# Data Persistence

Persistence is "the continuance of an effect after its cause is removed". In the context of storing data in a computer system, this means that the data survives after the process with which it was created has ended. In other words, for a data store to be considered persistent, it must write to non-volatile storage.

In short, storing any data generated by python script to secondary memory is called data persistence.

Persisted data can be used again while no persistence data is lost after system shutdown as it is stored on volatile memory, i.e RAM or ROM.

To accomplish data persistence we use a process called serialization.

**Serialization**
It is a process to convert a data structure into ad linear form that can be stored or transmitted over a network.

In python serialization allows us to take complex object structure and transform it into a stream of bytes that can be save to a disk or sent over a network.

Serialization is sometimes also called marshalling.

Now to convert these serialized data back to their original data structure we use process called deserialization or unmarshalling.

Python has three different module for this purpose:
- `pickle`
- `marshal`
- `json`

`marshall` is oldest module and it exists mainly to read and write the compiled bytecode of python modules, or the `.pyc` files you get when the interpreter imports a python module. So even it can serialize objects it is not recommended.

`json` is newest one convenient and widely accepted for data exchange and it serializes objects in human readable form and is light

`pickle` serializes objects in binary format thus not human readable, but its faster and works everywhere and allows to custom define objects.

**General guidelines for deciding which approach to use:**
- Don’t use the marshal module. It’s used mainly by the interpreter, and the official documentation warns that the Python maintainers may modify the format in backward-incompatible ways.

- The json module and XML are good choices if you need interoperability with different languages or a human-readable format.

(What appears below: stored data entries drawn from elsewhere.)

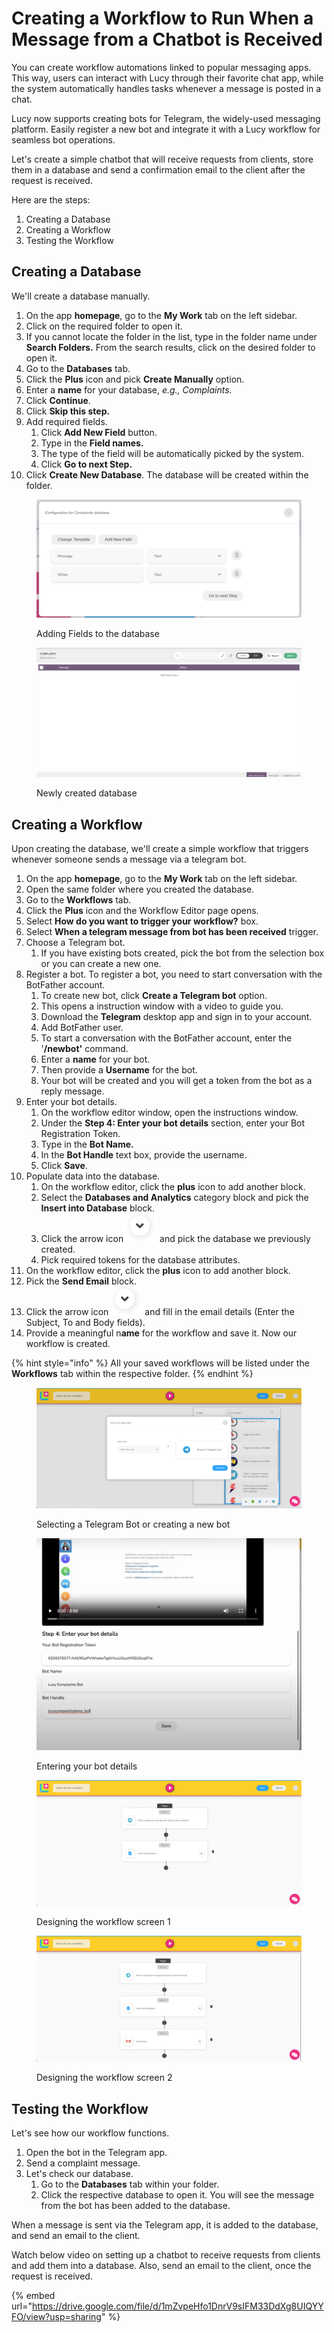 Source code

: # Creating a Workflow to Run When a Message from a Chatbot is Received

You can create workflow automations linked to popular messaging apps. This way, users can interact with Lucy through their favorite chat app, while the system automatically handles tasks whenever a message is posted in a chat.

Lucy now supports creating bots for Telegram, the widely-used messaging platform. Easily register a new bot and integrate it with a Lucy workflow for seamless bot operations.

Let's create a simple chatbot that will receive requests from clients, store them in a database and send a confirmation email to the client after the request is received.

Here are the steps:

1. Creating a Database
2. Creating a Workflow
3. Testing the Workflow

## Creating a Database

We'll create a database manually.

1. On the app **homepage**, go to the **My Work** tab on the left sidebar.
2. Click on the required folder to open it.
3. If you cannot locate the folder in the list, type in the folder name under **Search Folders.** From the search results, click on the desired folder to open it.
4. Go to the **Databases** tab.
5. Click the **Plus** icon and pick **Create Manually** option.
6. Enter a **name** for your database, _e.g., Complaints._
7. Click **Continue**.
8. Click **Skip this step.**
9. Add required fields.
   1. Click **Add New Field** button.
   2. Type in the **Field names.**
   3. The type of the field will be automatically picked by the system.
   4. Click **Go to next Step.**
10. Click **Create New Database**. The database will be created within the folder.

<figure><img src="../../.gitbook/assets/S1-adding fields.png" alt=""><figcaption><p>Adding Fields to the database</p></figcaption></figure>

<figure><img src="../../.gitbook/assets/Database.png" alt=""><figcaption><p>Newly created database</p></figcaption></figure>

## Creating a Workflow

Upon creating the database, we'll create a simple workflow that triggers whenever someone sends a message via a telegram bot.

1. On the app **homepage**, go to the **My Work** tab on the left sidebar.
2. Open the same folder where you created the database.
3. Go to the **Workflows** tab.
4. Click the **Plus** icon and the Workflow Editor page opens.
5. Select **How do you want to trigger your workflow?** box.
6. Select **When a telegram message from bot has been received** trigger.
7. Choose a Telegram bot.
   1. If you have existing bots created, pick the bot from the selection box or you can create a new one.
8. Register a bot. To register a bot, you need to start conversation with the BotFather account.
   1. To create new bot, click **Create a Telegram bot** option.
   2. This opens a instruction window with a video to guide you.
   3. Download the **Telegram** desktop app and sign in to your account.
   4. Add BotFather user.
   5. To start a conversation with the BotFather account, enter the '**/newbot'** command.
   6. Enter a **name** for your bot.
   7. Then provide a **Username** for the bot.
   8. Your bot will be created and you will get a token from the bot as a reply message.
9. Enter your bot details.
   1. On the workflow editor window, open the instructions window.
   2. Under the **Step 4: Enter your bot details** section, enter your Bot Registration Token.
   3. Type in the **Bot Name.**
   4. In the **Bot Handle** text box, provide the username.
   5. Click **Save**.
10. Populate data into the database.
    1. On the workflow editor, click the **plus** icon to add another block.
    2. Select the **Databases and Analytics** category block and pick the **Insert into Database** block.&#x20;
    3. Click the arrow icon![](../../.gitbook/assets/Arrow.png) and pick the database we previously created.
    4. Pick required tokens for the database attributes.
11. On the workflow editor, click the **plus** icon to add another block.
12. Pick the **Send Email** block.
13. Click the arrow icon![](../../.gitbook/assets/Arrow.png) and fill in the email details (Enter the Subject, To and Body fields).
14. Provide a meaningful n**ame** for the workflow and save it. Now our workflow is created.

{% hint style="info" %}
All your saved workflows will be listed under the **Workflows** tab within the respective folder.
{% endhint %}

<figure><img src="../../.gitbook/assets/Selecting a Bot.png" alt=""><figcaption><p>Selecting a Telegram Bot or creating a new bot<br></p></figcaption></figure>

<figure><img src="../../.gitbook/assets/Entering bot details.png" alt=""><figcaption><p>Entering your bot details</p></figcaption></figure>

<figure><img src="../../.gitbook/assets/Designing the Workflow.png" alt=""><figcaption><p>Designing the workflow screen 1</p></figcaption></figure>

<figure><img src="../../.gitbook/assets/Designing the Workflow_s2.png" alt=""><figcaption><p>Designing the workflow screen 2</p></figcaption></figure>

## Testing the Workflow

Let's see how our workflow functions.

1. Open the bot in the Telegram app.
2. Send a complaint message.
3. Let's check our database.
   1. Go to the **Databases** tab within your folder.
   2. Click the respective database to open it. You will see the message from the bot has been added to the database.

When a message is sent via the Telegram app, it is added to the database, and send an email to the client.

Watch below video on setting up a chatbot to receive requests from clients and add them into a database. Also, send an email to the client, once the request is received.

{% embed url="https://drive.google.com/file/d/1mZvpeHfo1DnrV9sIFM33DdXg8UIQYYFO/view?usp=sharing" %}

- The Python pickle module is a better choice for all the remaining use cases. If you don’t need a human-readable format or a standard interoperable format, or if you need to serialize custom objects, then go with pickle.

## 1. Pickle

Pickle implements binary protocols for serializing and deserializing a python object structure.

This process of serialization and deserialization is called pickling and unpickling in case we are using `pickle` module.


**Data Stream format**
- Data format used by `pickle` is python specific.
  - Its advantage is that there are no restrictions imposed by external standards such as Json.
  - Its disadvantage is that non-python programs may not be able to reconstruct pickled python objects.
- By default `pickle` data format use a relatively compact binary representation. We can compress it if we want.
- The module `pickletools` contains tools for analyzing data streams generated by `pickle.pickletools` source code has extensive comments about opcodes used by pickle protocols.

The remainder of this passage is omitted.